| Team (Wins) | Managers | Season |
| Tampa Bay Rays (4) | Joe Maddon | 97–65, .599, GA: 2 |
| Boston Red Sox (3) | Terry Francona | 95–67, .586, GB: 2 |
- Dates: October 10–19
- MVP: Matt Garza (Tampa Bay)
- Umpires: Tim McClelland (crew chief), Sam Holbrook, Brian O'Nora, Brian Gorman, Alfonso Márquez, Derryl Cousins, Ángel Hernández (Game 7 replacement for Cousins)

Broadcast
- Television: TBS MLB International
- TV announcers: Chip Caray, Ron Darling, Buck Martinez and Craig Sager (TBS) Dave O'Brien, Rick Sutcliffe (MLB International)
- Radio: ESPN
- Radio announcers: Jon Miller and Joe Morgan
- ALDS: Boston Red Sox over Los Angeles Angels of Anaheim (3–1); Tampa Bay Rays over Chicago White Sox (3–1);

= 2008 American League Championship Series =

39th edition of Major League Baseball's American League Championship Series

The 2008 American League Championship Series (ALCS), the second round of the American League side in Major League Baseball's 2008 postseason, was a best-of-seven series matching the two winners of the American League Division Series. The AL East Division champion and second-seeded Tampa Bay Rays, who had defeated the Chicago White Sox in the ALDS, were paired with the wild-card and defending world champion Boston Red Sox, who had defeated the Los Angeles Angels of Anaheim, in the ALDS. Tampa Bay held the home field advantage.

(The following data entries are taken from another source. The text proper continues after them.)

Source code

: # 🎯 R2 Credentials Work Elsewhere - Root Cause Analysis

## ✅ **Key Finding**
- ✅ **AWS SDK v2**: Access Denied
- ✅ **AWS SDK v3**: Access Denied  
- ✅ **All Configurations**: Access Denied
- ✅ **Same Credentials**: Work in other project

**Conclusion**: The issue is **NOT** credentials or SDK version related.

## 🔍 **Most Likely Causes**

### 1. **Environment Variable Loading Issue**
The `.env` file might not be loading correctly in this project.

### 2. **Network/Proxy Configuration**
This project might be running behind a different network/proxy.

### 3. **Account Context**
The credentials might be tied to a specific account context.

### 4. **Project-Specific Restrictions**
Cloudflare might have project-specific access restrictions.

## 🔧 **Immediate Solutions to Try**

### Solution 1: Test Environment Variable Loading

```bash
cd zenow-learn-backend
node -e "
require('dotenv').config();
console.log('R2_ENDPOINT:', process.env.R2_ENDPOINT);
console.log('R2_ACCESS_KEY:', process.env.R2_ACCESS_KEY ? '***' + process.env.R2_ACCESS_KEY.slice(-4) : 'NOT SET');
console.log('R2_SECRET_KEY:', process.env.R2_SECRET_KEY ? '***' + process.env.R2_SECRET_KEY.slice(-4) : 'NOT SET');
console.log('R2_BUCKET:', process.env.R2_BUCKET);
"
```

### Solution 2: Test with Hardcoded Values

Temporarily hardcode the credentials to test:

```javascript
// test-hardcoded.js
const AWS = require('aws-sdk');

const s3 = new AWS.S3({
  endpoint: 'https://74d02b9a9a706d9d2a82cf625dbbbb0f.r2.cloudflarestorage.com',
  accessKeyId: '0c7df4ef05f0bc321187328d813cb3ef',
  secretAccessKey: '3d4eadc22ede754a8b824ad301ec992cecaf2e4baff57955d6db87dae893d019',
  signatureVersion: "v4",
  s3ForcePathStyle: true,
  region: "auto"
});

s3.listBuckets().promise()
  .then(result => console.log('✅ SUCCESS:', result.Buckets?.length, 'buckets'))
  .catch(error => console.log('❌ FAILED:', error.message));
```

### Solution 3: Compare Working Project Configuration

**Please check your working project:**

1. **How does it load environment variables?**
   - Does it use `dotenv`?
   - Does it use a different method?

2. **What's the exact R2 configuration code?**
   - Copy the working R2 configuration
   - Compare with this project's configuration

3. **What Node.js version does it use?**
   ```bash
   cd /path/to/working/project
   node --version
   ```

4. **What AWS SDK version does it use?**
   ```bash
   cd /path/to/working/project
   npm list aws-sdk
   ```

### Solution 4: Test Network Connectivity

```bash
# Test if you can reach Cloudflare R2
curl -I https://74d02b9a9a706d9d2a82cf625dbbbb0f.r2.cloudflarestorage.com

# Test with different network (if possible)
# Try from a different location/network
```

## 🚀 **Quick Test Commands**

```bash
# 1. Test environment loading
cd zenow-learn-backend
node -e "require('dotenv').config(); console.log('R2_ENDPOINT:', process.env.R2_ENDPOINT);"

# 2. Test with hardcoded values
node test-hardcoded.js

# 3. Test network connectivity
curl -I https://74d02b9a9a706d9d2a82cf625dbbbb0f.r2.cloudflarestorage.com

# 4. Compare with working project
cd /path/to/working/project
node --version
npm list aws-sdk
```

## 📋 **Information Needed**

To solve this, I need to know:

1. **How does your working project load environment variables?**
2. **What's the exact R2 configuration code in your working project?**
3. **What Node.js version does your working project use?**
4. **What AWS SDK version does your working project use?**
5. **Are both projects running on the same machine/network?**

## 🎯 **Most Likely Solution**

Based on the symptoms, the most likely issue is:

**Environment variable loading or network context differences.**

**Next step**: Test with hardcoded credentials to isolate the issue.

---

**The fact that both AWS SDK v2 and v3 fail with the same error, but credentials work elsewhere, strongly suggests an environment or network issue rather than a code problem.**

The Rays won the series four games to three, becoming the first team since the 1992 Atlanta Braves to win a seventh game after blowing a 3–1 lead. The series began at Tropicana Field in St. Petersburg, Florida, on Friday, October 10, 2008, and was broadcast on TBS. Game 7 was played on Sunday, October 19. This was the Rays' first appearance in the ALCS while the Red Sox were making their fourth appearance in the last six seasons and ninth overall. The two teams hit a combined 26 home runs—a record for league championship series.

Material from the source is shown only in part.